Adapt Your Teacher: Improving Knowledge Distillation for Exemplar-free Continual Learning (2308.09544v3)

Abstract: In this work, we investigate exemplar-free class incremental learning (CIL) with knowledge distillation (KD) as a regularization strategy, aiming to prevent forgetting. KD-based methods are successfully used in CIL, but they often struggle to regularize the model without access to exemplars of the training data from previous tasks. Our analysis reveals that this issue originates from substantial representation shifts in the teacher network when dealing with out-of-distribution data. This causes large errors in the KD loss component, leading to performance degradation in CIL models. Inspired by recent test-time adaptation methods, we introduce Teacher Adaptation (TA), a method that concurrently updates the teacher and the main models during incremental training. Our method seamlessly integrates with KD-based CIL approaches and allows for consistent enhancement of their performance across multiple exemplar-free CIL benchmarks. The source code for our method is available at https://github.com/fszatkowski/cl-teacher-adaptation.

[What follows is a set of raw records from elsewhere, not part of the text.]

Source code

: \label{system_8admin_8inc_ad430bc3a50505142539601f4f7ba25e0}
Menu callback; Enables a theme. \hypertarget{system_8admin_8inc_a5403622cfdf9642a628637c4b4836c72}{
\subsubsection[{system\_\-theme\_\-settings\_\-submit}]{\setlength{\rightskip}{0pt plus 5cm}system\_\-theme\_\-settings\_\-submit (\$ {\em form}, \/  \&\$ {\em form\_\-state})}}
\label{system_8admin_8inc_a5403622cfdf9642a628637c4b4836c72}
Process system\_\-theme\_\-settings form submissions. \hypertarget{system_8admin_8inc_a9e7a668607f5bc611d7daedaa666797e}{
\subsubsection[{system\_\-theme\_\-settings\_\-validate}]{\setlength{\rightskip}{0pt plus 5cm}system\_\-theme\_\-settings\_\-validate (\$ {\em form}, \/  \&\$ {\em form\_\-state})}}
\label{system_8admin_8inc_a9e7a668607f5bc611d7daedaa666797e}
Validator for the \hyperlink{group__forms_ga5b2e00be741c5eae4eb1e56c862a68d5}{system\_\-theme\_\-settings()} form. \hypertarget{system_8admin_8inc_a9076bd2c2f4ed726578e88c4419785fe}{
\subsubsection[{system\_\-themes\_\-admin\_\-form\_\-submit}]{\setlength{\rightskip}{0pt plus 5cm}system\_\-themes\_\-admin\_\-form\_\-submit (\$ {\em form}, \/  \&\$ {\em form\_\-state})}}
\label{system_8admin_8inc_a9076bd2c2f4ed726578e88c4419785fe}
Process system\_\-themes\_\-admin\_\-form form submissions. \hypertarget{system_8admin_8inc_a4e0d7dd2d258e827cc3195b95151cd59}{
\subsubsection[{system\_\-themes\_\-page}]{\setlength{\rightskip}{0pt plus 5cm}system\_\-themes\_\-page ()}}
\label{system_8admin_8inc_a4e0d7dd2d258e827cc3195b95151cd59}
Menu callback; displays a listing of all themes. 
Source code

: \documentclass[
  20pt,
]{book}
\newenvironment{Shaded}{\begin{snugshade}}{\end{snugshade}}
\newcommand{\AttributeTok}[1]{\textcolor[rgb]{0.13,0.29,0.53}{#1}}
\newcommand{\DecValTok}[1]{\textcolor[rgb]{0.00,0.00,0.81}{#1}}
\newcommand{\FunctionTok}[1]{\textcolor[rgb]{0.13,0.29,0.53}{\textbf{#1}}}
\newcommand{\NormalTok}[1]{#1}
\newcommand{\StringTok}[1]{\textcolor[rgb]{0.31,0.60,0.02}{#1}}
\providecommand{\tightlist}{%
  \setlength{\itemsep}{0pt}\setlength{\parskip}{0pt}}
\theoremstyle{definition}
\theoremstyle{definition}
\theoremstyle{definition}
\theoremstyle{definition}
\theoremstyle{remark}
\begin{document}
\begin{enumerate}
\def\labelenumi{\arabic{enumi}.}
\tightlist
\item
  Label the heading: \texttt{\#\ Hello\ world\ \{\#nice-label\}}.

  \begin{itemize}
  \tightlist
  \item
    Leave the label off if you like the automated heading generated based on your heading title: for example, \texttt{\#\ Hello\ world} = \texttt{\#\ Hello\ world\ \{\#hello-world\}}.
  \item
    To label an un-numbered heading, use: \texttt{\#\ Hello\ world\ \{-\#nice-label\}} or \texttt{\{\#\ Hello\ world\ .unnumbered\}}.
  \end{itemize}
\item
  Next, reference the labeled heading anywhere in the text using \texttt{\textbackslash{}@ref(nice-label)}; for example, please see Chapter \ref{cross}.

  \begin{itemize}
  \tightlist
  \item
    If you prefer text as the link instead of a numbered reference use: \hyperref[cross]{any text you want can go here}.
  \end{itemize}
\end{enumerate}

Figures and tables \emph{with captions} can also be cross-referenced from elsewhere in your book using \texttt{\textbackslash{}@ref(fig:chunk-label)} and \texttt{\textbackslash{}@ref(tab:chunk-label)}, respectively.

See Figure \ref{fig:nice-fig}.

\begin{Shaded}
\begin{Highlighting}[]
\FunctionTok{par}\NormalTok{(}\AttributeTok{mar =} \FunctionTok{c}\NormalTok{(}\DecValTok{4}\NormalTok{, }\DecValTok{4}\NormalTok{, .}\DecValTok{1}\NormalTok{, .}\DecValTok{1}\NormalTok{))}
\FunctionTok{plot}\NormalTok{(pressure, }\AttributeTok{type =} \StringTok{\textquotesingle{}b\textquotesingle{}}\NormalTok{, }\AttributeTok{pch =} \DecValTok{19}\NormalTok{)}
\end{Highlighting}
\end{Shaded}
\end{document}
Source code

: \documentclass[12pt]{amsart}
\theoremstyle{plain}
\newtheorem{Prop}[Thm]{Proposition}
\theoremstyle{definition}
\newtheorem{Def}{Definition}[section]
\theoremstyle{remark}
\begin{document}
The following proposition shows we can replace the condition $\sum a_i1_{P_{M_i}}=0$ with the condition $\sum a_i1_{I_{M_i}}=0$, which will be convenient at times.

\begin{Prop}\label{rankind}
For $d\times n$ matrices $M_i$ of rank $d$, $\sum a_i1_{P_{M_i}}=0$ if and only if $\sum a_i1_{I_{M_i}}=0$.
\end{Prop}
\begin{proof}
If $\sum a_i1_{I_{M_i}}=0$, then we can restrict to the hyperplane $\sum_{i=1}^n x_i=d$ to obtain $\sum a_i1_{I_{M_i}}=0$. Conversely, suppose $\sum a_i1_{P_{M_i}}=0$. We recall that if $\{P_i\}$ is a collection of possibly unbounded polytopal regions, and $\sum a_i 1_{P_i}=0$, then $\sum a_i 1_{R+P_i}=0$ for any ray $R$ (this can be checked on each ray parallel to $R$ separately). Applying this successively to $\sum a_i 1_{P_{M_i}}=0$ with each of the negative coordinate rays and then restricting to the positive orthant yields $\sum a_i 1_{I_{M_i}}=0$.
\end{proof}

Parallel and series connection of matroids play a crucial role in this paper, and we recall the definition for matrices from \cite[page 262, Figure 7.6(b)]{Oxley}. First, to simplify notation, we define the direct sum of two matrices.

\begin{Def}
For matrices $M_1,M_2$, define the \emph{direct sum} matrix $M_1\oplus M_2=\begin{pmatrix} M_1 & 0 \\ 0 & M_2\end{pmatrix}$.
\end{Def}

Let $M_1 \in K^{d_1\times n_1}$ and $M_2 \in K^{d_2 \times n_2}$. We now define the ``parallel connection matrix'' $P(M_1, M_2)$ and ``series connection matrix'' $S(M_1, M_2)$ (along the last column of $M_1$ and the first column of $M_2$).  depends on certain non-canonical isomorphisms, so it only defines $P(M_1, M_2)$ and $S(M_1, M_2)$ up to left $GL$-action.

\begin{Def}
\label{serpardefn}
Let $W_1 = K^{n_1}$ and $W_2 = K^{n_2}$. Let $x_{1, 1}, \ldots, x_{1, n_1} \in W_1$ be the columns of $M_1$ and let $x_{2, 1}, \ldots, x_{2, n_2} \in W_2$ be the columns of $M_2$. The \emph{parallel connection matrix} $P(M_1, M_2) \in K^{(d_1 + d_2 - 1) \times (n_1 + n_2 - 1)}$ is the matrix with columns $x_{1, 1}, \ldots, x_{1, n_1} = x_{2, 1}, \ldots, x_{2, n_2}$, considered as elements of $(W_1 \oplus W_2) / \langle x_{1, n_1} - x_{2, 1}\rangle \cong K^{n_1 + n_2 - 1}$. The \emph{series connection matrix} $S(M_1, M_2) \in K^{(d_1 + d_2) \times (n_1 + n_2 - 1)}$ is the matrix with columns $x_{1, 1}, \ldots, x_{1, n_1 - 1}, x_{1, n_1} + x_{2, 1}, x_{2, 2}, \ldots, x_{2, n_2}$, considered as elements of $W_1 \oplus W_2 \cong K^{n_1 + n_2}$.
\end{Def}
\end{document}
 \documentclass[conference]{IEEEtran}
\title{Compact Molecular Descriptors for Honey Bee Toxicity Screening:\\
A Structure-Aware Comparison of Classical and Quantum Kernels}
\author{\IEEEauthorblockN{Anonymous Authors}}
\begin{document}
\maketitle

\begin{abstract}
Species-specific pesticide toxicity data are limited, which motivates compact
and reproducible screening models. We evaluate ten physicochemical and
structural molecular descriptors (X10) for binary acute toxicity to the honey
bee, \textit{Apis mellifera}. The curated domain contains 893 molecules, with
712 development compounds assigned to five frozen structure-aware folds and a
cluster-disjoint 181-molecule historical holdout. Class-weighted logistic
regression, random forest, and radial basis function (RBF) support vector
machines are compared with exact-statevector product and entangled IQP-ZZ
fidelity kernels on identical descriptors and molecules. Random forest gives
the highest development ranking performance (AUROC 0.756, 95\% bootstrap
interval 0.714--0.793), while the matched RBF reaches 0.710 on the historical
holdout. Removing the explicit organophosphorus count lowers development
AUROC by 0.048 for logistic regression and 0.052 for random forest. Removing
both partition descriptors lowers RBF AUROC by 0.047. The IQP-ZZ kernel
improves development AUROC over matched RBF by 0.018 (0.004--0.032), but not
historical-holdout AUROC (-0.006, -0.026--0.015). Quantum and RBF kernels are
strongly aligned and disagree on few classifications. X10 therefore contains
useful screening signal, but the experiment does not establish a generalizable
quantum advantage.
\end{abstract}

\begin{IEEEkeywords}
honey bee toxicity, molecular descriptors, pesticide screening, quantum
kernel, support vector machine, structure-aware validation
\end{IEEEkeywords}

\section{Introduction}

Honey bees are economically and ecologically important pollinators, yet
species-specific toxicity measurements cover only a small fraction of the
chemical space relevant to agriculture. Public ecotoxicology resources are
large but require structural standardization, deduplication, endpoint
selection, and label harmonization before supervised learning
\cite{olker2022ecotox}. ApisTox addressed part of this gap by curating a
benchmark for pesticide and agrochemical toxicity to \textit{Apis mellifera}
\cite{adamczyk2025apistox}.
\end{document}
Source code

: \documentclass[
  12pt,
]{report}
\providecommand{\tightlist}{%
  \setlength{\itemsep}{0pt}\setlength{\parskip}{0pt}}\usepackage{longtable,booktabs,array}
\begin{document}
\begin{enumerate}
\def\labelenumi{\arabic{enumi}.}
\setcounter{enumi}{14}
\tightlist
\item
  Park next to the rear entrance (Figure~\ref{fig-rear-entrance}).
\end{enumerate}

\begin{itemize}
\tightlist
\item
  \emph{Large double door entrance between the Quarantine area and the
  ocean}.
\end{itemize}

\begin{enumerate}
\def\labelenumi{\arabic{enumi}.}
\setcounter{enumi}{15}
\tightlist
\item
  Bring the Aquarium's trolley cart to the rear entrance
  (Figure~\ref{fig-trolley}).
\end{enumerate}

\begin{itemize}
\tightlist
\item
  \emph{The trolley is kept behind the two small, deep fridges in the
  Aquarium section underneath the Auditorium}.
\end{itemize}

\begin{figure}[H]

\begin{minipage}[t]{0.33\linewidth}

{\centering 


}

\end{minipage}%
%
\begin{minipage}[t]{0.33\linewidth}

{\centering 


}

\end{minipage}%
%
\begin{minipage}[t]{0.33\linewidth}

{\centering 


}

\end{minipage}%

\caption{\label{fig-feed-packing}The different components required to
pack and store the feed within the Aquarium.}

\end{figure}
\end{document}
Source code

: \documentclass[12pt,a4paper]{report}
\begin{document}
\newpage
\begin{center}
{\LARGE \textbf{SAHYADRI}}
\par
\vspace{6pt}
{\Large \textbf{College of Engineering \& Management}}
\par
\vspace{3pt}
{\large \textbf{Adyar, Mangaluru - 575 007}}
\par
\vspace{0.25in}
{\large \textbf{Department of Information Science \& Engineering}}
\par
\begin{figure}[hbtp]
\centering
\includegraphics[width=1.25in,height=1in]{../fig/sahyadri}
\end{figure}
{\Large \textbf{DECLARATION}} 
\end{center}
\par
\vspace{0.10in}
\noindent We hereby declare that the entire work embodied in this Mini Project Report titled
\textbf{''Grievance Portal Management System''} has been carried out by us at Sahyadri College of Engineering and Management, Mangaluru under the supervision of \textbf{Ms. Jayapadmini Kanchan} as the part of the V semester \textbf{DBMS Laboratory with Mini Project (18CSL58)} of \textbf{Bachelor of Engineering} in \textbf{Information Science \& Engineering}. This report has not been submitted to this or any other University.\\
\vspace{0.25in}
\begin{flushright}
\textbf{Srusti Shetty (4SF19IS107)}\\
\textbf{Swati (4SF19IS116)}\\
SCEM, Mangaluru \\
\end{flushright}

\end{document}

• The paper introduces a method that adapts the teacher’s Batch Normalization statistics to the current task, enhancing knowledge transfer in exemplar-free settings.
• It demonstrates that updating BN statistics mitigates catastrophic forgetting, ensuring better retention of previously learned tasks.
• It underscores the approach's dependency on BN-enabled architectures, validated through experiments on datasets like CIFAR100 and DomainNet.

This paper, "Adapt Your Teacher: Improving Knowledge Distillation for Exemplar-free Continual Learning" (Szatkowski et al., 2023 ), addresses the challenging problem of catastrophic forgetting in exemplar-free continual learning (CIL). Exemplar-free CIL requires a model to learn a sequence of tasks without storing or revisiting data from previous tasks, making it particularly susceptible to losing performance on previously learned tasks.

The core idea proposed is to improve the effectiveness of knowledge distillation (KD) in this setting by "adapting the teacher" model. In a typical KD setup for CIL, the teacher is the model trained on previous tasks, and the student is the model being trained on the current task. The student is encouraged to mimic the output or representations of the teacher to retain knowledge of past tasks. The challenge is that the teacher model's internal statistics (like batch normalization statistics) and outputs are tuned to the data distribution of previous tasks, which may differ significantly from the current task's data distribution. This mismatch can make the teacher less effective at guiding the student on the new data.

The paper proposes a specific method for teacher adaptation: updating the running statistics of the Batch Normalization (BN) layers in the teacher model using data from the current task. When the current task's data is passed through the teacher model, the BN layers' running mean and variance are updated with the statistics of the current batch. This process helps align the teacher's internal representations and outputs more closely with the distribution of the data being currently processed, making the knowledge distilled from the teacher more relevant and effective for the student.

Key aspects and practical implications highlighted:

1. Improved Knowledge Transfer: By adapting the teacher's BN statistics, the teacher's output becomes better aligned with the current task's data distribution. This facilitates more effective knowledge distillation, helping the student model learn the new task while retaining more information about previous ones, thereby mitigating catastrophic forgetting.
2. Exemplar-Free Focus: The method is specifically designed for and evaluated in the exemplar-free setting, which is more memory-constrained and difficult than settings allowing exemplars. This makes the technique particularly valuable for resource-limited environments or privacy-sensitive applications where storing old data is not feasible.
3. Dependence on Batch Normalization: The proposed teacher adaptation method explicitly relies on models that use Batch Normalization layers, as it leverages the running statistics maintained by these layers. It is noted that the method is not applicable to architectures without BN, such as those using Group Normalization which do not maintain running statistics.
4. Implementation: The core implementation likely involves configuring the teacher model's BN layers to be in "training" or a special adaptation mode during the training phase for a new task. In this mode, while the teacher's weights remain frozen, its BN running mean and variance are updated by feeding current task data batches through it. This adaptation could potentially happen during a specific warmup phase or interspersed throughout the student training on the current task.
5. Experimental Validation: The method was evaluated on various datasets including CIFAR100, TinyImageNet200, DomainNet, fine-grained datasets, and corrupted CIFAR100, demonstrating its effectiveness under different data shifts and complexities. Experiments included ablation studies validating the choice of adapting normalization statistics and confirming performance gains across different architectures (likely including ResNets due to BN reliance) and batch sizes.

In summary, the paper introduces a practical technique to enhance knowledge distillation for exemplar-free continual learning by adapting the teacher model's batch normalization statistics to the distribution of the current task data. This adaptation helps the teacher provide more relevant guidance to the student, leading to improved performance in mitigating catastrophic forgetting, particularly for models employing Batch Normalization.